The Post National Poetry Month Posts: Bold Projects, James Thomas Stevens, A BRIDGE DEAD IN THE WATER

I'VE NEVER READ A book like James Thomas Stevens' A Bridge Dead in the Water.

And, I mean that as a compliment.

It's really not like anything out there.  Part of the fabulous Salt Earthworks Series, Stevens' experiments with form and epistemology are both refreshing and radical.

Stevens is Mohawk and his book takes on a number of pseudo-sacred ideas such as the Bering Strait theory, the ease of Eastern/Western relations, and the notion that learning English is both ethical and value-free.

The first part of the book explores the odd connections between the Jesuits and the Chinese, which becomes a larger metaphor for the contested spaces in which missionaries of all religions clashed with American Indians.  These poems are smart, energetic, probing arrows that puncture the inflated sense of self (and mission) we tend to cling to in the West.

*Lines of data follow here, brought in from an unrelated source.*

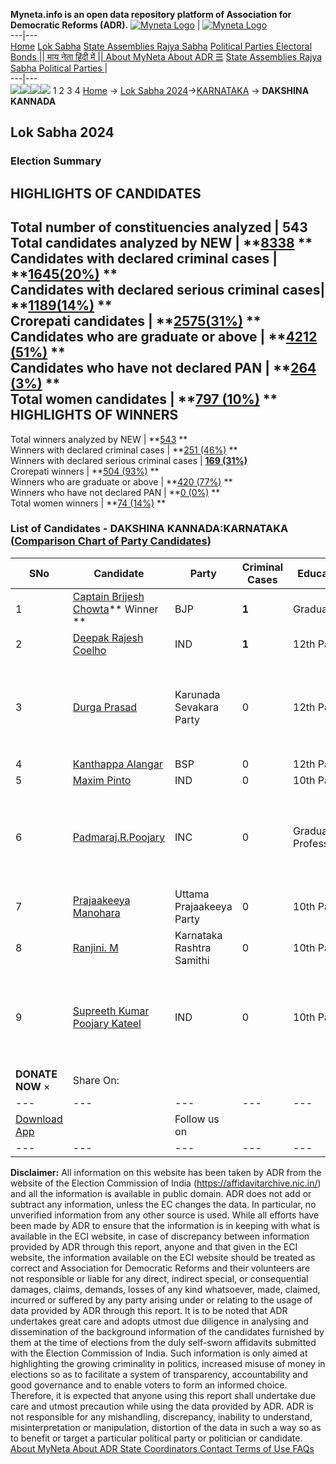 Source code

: **Myneta.info is an open data repository platform of Association for Democratic Reforms (ADR).**
[![Myneta Logo](https://www.myneta.info/lib/img/myneta-logo.png)](https://www.myneta.info/) | [![Myneta Logo](https://www.myneta.info/lib/img/adr-logo.png)](https://adrindia.org)  
---|---  
[Home](https://www.myneta.info/) [Lok Sabha](https://www.myneta.info/#ls "Lok Sabha") [ State Assemblies ](https://www.myneta.info/#sa "State Assemblies") [Rajya Sabha](https://www.myneta.info/#rs "Rajya Sabha") [Political Parties ](https://www.myneta.info/party "Political Parties") [ Electoral Bonds ](https://www.myneta.info/electoral_bonds "Electoral Bonds") [ || माय नेता हिंदी में || ](https://translate.google.co.in/translate?prev=hp&hl=en&js=y&u=www.myneta.info&sl=en&tl=hi&history_state0=) [ About MyNeta ](https://adrindia.org/content/about-myneta) [ About ADR ](https://adrindia.org/about-adr/who-we-are) [☰](javascript:void\(0\))
[ State Assemblies ](https://www.myneta.info/#sa "State Assemblies") [ Rajya Sabha ](https://www.myneta.info/#rs "Rajya Sabha") [ Political Parties ](https://www.myneta.info/party "Political Parties")
|   
---|---  
![](https://www.myneta.info/lib/img/banner/banner-1.png)![](https://www.myneta.info/lib/img/banner/banner-2.png)![](https://www.myneta.info/lib/img/banner/banner-3.png)![](https://www.myneta.info/lib/img/banner/banner-4.png)
1  2  3  4 
[Home](https://www.myneta.info/) → [Lok Sabha 2024](https://www.myneta.info/LokSabha2024/)→[KARNATAKA](https://www.myneta.info/LokSabha2024/index.php?action=show_constituencies&state_id=16) → **DAKSHINA KANNADA**
### 
## Lok Sabha 2024
###  Election Summary 
HIGHLIGHTS OF CANDIDATES  
---  
Total number of constituencies analyzed |  543   
Total candidates analyzed by NEW | **[8338](https://www.myneta.info/LokSabha2024/index.php?action=summary&subAction=candidates_analyzed&sort=candidate#summary) **  
Candidates with declared criminal cases | **[1645(20%)](https://www.myneta.info/LokSabha2024/index.php?action=summary&subAction=crime&sort=candidate#summary) **  
Candidates with declared serious criminal cases| **[1189(14%)](https://www.myneta.info/LokSabha2024/index.php?action=summary&subAction=serious_crime&sort=candidate#summary) **  
Crorepati candidates | **[2575(31%)](https://www.myneta.info/LokSabha2024/index.php?action=summary&subAction=crorepati&sort=candidate#summary) **  
Candidates who are graduate or above | **[4212 (51%)](https://www.myneta.info/LokSabha2024/index.php?action=summary&subAction=education&sort=candidate#summary) **  
Candidates who have not declared PAN | **[264 (3%)](https://www.myneta.info/LokSabha2024/index.php?action=summary&subAction=without_pan&sort=candidate#summary) **  
Total women candidates | **[797 (10%)](https://www.myneta.info/LokSabha2024/index.php?action=summary&subAction=women_candidate&sort=candidate#summary) **  
HIGHLIGHTS OF WINNERS  
---  
Total winners analyzed by NEW | **[543](https://www.myneta.info/LokSabha2024/index.php?action=summary&subAction=winner_analyzed&sort=candidate#summary) **  
Winners with declared criminal cases | **[251 (46%)](https://www.myneta.info/LokSabha2024/index.php?action=summary&subAction=winner_crime&sort=candidate#summary) **  
Winners with declared serious criminal cases | **[169 (31%)](https://www.myneta.info/LokSabha2024/index.php?action=summary&subAction=winner_serious_crime&sort=candidate#summary)**  
Crorepati winners | **[504 (93%)](https://www.myneta.info/LokSabha2024/index.php?action=summary&subAction=winner_crorepati&sort=candidate#summary) **  
Winners who are graduate or above | **[420 (77%)](https://www.myneta.info/LokSabha2024/index.php?action=summary&subAction=winner_education&sort=candidate#summary) **  
Winners who have not declared PAN | **[0 (0%)](https://www.myneta.info/LokSabha2024/index.php?action=summary&subAction=winner_without_pan&sort=candidate#summary) **  
Total women winners | **[74 (14%)](https://www.myneta.info/LokSabha2024/index.php?action=summary&subAction=winner_women&sort=candidate#summary) **  
### List of Candidates - DAKSHINA KANNADA:KARNATAKA ([Comparison Chart of Party Candidates](https://www.myneta.info/LokSabha2024/comparisonchart.php?constituency_id=177))
SNo | Candidate| Party| Criminal Cases| Education| Age| Total Assets| Liabilities  
---|---|---|---|---|---|---|---  
1  | [Captain Brijesh Chowta](https://www.myneta.info/LokSabha2024/candidate.php?candidate_id=1889)** Winner ** | BJP | **1** | Graduate| 42 | Rs 70,56,365 ~ 70 Lacs+ | Rs 9,62,010 ~ 9 Lacs+  
2  | [Deepak Rajesh Coelho](https://www.myneta.info/LokSabha2024/candidate.php?candidate_id=2051) | IND | **1** | 12th Pass| 48 | Rs 1,00,90,000 ~ 1 Crore+ | Rs 0 ~   
3  | [Durga Prasad](https://www.myneta.info/LokSabha2024/candidate.php?candidate_id=1887) | Karunada Sevakara Party | 0 | 12th Pass| 32 | ![](https://myneta.info/image_v2.php?myneta_folder=LokSabha2024&candidate_id=1887&col=ta) | ![](https://myneta.info/image_v2.php?myneta_folder=LokSabha2024&candidate_id=1887&col=lia)  
4  | [Kanthappa Alangar](https://www.myneta.info/LokSabha2024/candidate.php?candidate_id=2636) | BSP | 0 | 12th Pass| 63 | Rs 1,11,48,412 ~ 1 Crore+ | Rs 1,50,000 ~ 1 Lacs+  
5  | [Maxim Pinto](https://www.myneta.info/LokSabha2024/candidate.php?candidate_id=2635) | IND | 0 | 10th Pass| 59 | Rs 2,30,06,875 ~ 2 Crore+ | Rs 1,20,00,000 ~ 1 Crore+  
6  | [Padmaraj.R.Poojary](https://www.myneta.info/LokSabha2024/candidate.php?candidate_id=2345) | INC | 0 | Graduate Professional| 53 | ![](https://myneta.info/image_v2.php?myneta_folder=LokSabha2024&candidate_id=2345&col=ta) | ![](https://myneta.info/image_v2.php?myneta_folder=LokSabha2024&candidate_id=2345&col=lia)  
7  | [Prajaakeeya Manohara](https://www.myneta.info/LokSabha2024/candidate.php?candidate_id=2052) | Uttama Prajaakeeya Party | 0 | 10th Pass| 47 | Rs 6,65,920 ~ 6 Lacs+ | Rs 0 ~   
8  | [Ranjini. M](https://www.myneta.info/LokSabha2024/candidate.php?candidate_id=1888) | Karnataka Rashtra Samithi | 0 | 10th Pass| 39 | Rs 34,47,500 ~ 34 Lacs+ | Rs 2,00,000 ~ 2 Lacs+  
9  | [Supreeth Kumar Poojary Kateel](https://www.myneta.info/LokSabha2024/candidate.php?candidate_id=2053) | IND | 0 | 10th Pass| 46 | ![](https://myneta.info/image_v2.php?myneta_folder=LokSabha2024&candidate_id=2053&col=ta) | ![](https://myneta.info/image_v2.php?myneta_folder=LokSabha2024&candidate_id=2053&col=lia)  
|  **DONATE NOW** × |  Share On:  | [](https://api.whatsapp.com/send?text=https%3A%2F%2Fmyneta.info%2Fpunjab2022%2Findex.php%3Faction%3Dshow_constituencies%26state_id%3D19) | [](https://www.facebook.com/sharer/sharer.php?u=https%3A%2F%2Fmyneta.info%2Fpunjab2022%2Findex.php%3Faction%3Dshow_constituencies%26state_id%3D19) | [](https://twitter.com/share?url=https%3A%2F%2Fmyneta.info%2Fpunjab2022%2Findex.php%3Faction%3Dshow_constituencies%26state_id%3D19)  
---|---|---|---|---  
| [ Download App ](https://play.google.com/store/apps/details?id=com.webrosoft.myneta1&pcampaignid=pcampaignidMKT-Other-global-all-co-prtnr-py-PartBadge-Mar2515-1) | [](https://play.google.com/store/apps/details?id=com.webrosoft.myneta1&pcampaignid=pcampaignidMKT-Other-global-all-co-prtnr-py-PartBadge-Mar2515-1) |  Follow us on  | [](https://www.facebook.com/adrindia.org/) | [](https://twitter.com/adrspeaks) | [](https://groups.google.com/g/national-election-watch?hl=en&pli=1) | [](https://www.instagram.com/adrspeaks/) | [](https://www.youtube.com/user/adrspeaks) | [](https://sharechat.com/profile/adrspeaks)  
---|---|---|---|---|---|---|---|---  
**Disclaimer:** All information on this website has been taken by ADR from the website of the Election Commission of India (https://affidavitarchive.nic.in/) and all the information is available in public domain. ADR does not add or subtract any information, unless the EC changes the data. In particular, no unverified information from any other source is used. While all efforts have been made by ADR to ensure that the information is in keeping with what is available in the ECI website, in case of discrepancy between information provided by ADR through this report, anyone and that given in the ECI website, the information available on the ECI website should be treated as correct and Association for Democratic Reforms and their volunteers are not responsible or liable for any direct, indirect special, or consequential damages, claims, demands, losses of any kind whatsoever, made, claimed, incurred or suffered by any party arising under or relating to the usage of data provided by ADR through this report. It is to be noted that ADR undertakes great care and adopts utmost due diligence in analysing and dissemination of the background information of the candidates furnished by them at the time of elections from the duly self-sworn affidavits submitted with the Election Commission of India. Such information is only aimed at highlighting the growing criminality in politics, increased misuse of money in elections so as to facilitate a system of transparency, accountability and good governance and to enable voters to form an informed choice. Therefore, it is expected that anyone using this report shall undertake due care and utmost precaution while using the data provided by ADR. ADR is not responsible for any mishandling, discrepancy, inability to understand, misinterpretation or manipulation, distortion of the data in such a way so as to benefit or target a particular political party or politician or candidate. 
[ About MyNeta ](https://adrindia.org/content/about-myneta) [ About ADR ](https://adrindia.org/about-adr/who-we-are) [ State Coordinators ](https://adrindia.org/about-adr/state-coordinators) [ Contact ](https://adrindia.org/contact-us) [ Terms of Use ](https://adrindia.org/content/adr-terms-use) [ FAQs ](https://adrindia.org/content/faqs)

From a poetic perspective, though, the most interesting segment of the book is the crazy cool "Alphabet of Letters." In a gesture that both waves at and gives the bird to such methods of Western knowledge and classification, “Alphabet of Letters” converts the traditional American school book into a veritable collage of signifiers. Subtitled “A New Primer for the Use of Native or Confused Americans,” this 20+ page “poem” collates phonics, classical rhetoric, a 1766 inventory list, false and real headlines, instructions on diphthongs, snatches of correspondence, a short Mohawk/English dictionary, and even heroic couplets as an alphabet lesson (K When KING Phillip, dead did lay, / the Puritans did Make their Way” (Bridge 97).  

Part time-capsule, part linguistic experiment, part experimental poetics, part historical bricolage, and part pedagogical sketchbook, Stevens’ bizarre anti-poem takes Belin’s and Woody’s fragmentation one step further.  Suggesting the cornucopia of sources that have shaped Indian identity (both within and outside Native communities), Stevens utilizes the genres of knowledge-making to assert the impossibility of compressing Indian and Mohawk identity into lessons, lists, and libraries.  

“Alphabet of Letters” divests the Western project of “Letters” of its privilege of seeing Indians as its subjects.  The forms of teaching and learning, the forms of identity arrangement, the forms of blood catalog—these are the forms that poetic genres, though their ontology of exclusion, Stevens contravenes.  It's angry. It's funny. It's inventive.  And, oh yes, it's funny. Unlike, I realize, this blog post.

Therein likes the minefield of earnestness.

Readers interested in ways in which Native American poets take on the ideology of mainstream America and the poetic conventions of mainstream academic poetry will love this book.  I highly recommend it.

1 comment:

  1. this is a very good book and jts is underrated as a poet (and teacher).